I went to Harvest "University" in Chicago last week. The purpose of my visit was to sit through the elder learning track. I have been attempting to think about the development of our elders team and thought that sitting, listening, and discussing for a couple of days would be the best way to come to some conclusions about our situation here at OBC. The two days were helpful. I am thankful that one of our elders went with me. That made it even that much more enjoyable.
The learning was good but what was even more fun was finding out what the hotel staff thought of Willow Creek and Harvest. Two mega churches within short driving distance is amazing and the two campuses and approaches to ministry could not be more different (even with recent changes at Willow). James and Rick (founding pastors) are my good friends and I am sure they will get a "kick" out of learning what the hotel staff where we were staying knew about Harvest.
When we arrived at the Holiday Inn we needed to find directions to Harvest. I asked one of the hotel staff if she knew where Harvest Bible Chapel was. She did not but went to ask her manager. Upon returning the manager said she did not know the location but with radio in hand contacted one of the shuttle drivers. She then proceeded to ask the driver if he knew where Willow Creek was. I, as a good Canadian and not wanting to offend my American Harvest friends, promptly corrected her and said, "no not Willow Creek but Harvest Bible Chapel". Her response was a Master Card moment, "priceless". She said, "they are the same thing aren’t they?"

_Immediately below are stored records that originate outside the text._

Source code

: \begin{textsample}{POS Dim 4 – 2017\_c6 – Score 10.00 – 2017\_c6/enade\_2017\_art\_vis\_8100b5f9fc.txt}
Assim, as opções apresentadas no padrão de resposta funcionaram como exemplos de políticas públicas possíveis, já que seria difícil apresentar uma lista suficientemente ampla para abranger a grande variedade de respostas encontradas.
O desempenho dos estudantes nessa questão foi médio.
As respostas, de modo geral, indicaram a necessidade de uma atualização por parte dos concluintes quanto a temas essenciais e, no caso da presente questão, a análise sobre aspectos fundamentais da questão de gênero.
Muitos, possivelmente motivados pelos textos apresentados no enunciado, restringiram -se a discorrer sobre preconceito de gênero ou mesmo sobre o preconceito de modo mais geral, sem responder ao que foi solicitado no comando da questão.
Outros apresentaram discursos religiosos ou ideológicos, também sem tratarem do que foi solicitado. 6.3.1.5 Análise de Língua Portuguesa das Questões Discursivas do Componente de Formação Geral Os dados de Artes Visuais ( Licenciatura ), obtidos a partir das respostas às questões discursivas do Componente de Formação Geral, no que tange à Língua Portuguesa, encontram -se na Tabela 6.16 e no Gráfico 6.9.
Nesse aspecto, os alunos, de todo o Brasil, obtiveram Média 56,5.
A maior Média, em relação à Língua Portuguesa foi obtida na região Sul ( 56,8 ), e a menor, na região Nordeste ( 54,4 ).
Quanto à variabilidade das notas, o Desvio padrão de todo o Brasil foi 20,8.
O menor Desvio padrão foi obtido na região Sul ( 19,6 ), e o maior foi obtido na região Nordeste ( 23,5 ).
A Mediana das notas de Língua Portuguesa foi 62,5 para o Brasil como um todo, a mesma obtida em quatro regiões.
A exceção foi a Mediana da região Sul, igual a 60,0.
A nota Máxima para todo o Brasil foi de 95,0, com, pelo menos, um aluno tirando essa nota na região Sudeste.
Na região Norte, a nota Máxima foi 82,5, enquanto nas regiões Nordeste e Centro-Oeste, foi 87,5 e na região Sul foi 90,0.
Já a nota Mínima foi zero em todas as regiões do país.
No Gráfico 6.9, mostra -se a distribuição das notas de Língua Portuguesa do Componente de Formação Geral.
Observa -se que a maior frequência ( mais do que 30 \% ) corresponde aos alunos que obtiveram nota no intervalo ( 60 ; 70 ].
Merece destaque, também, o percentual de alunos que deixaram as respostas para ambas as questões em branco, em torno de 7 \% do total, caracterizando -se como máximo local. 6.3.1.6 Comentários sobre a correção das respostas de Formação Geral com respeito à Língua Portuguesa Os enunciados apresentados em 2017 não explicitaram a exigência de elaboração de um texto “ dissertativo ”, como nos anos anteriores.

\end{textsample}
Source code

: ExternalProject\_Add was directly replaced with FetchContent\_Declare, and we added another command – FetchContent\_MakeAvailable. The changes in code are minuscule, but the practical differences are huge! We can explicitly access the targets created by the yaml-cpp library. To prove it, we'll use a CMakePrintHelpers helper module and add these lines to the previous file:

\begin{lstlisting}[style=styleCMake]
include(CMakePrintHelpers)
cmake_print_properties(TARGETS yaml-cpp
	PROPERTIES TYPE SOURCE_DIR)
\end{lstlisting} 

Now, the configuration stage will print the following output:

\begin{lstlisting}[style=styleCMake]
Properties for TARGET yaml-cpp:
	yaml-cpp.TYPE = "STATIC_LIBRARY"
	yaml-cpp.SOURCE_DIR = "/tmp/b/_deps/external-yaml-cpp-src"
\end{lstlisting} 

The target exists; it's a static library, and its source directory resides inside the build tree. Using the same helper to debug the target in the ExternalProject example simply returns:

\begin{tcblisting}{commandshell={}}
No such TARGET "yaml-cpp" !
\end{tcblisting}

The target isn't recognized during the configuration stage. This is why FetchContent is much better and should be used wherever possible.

It was both a hilarious and instructional moment. I could imagine in those brief seconds those at Harvest rolling their eyes with thoughts of "are you kidding we aren’t anything like Willow". I wanted to tell this story to James and Rick but chose distance for means of safety (lol). The more I have thought about it, however, the comment is instructional. For most who are not into church the two mega churches are just really the same thing. They don’t care to know or don’t see the philosophical or theological differences. Whether we speak as one voice or not many perceive that to be the case.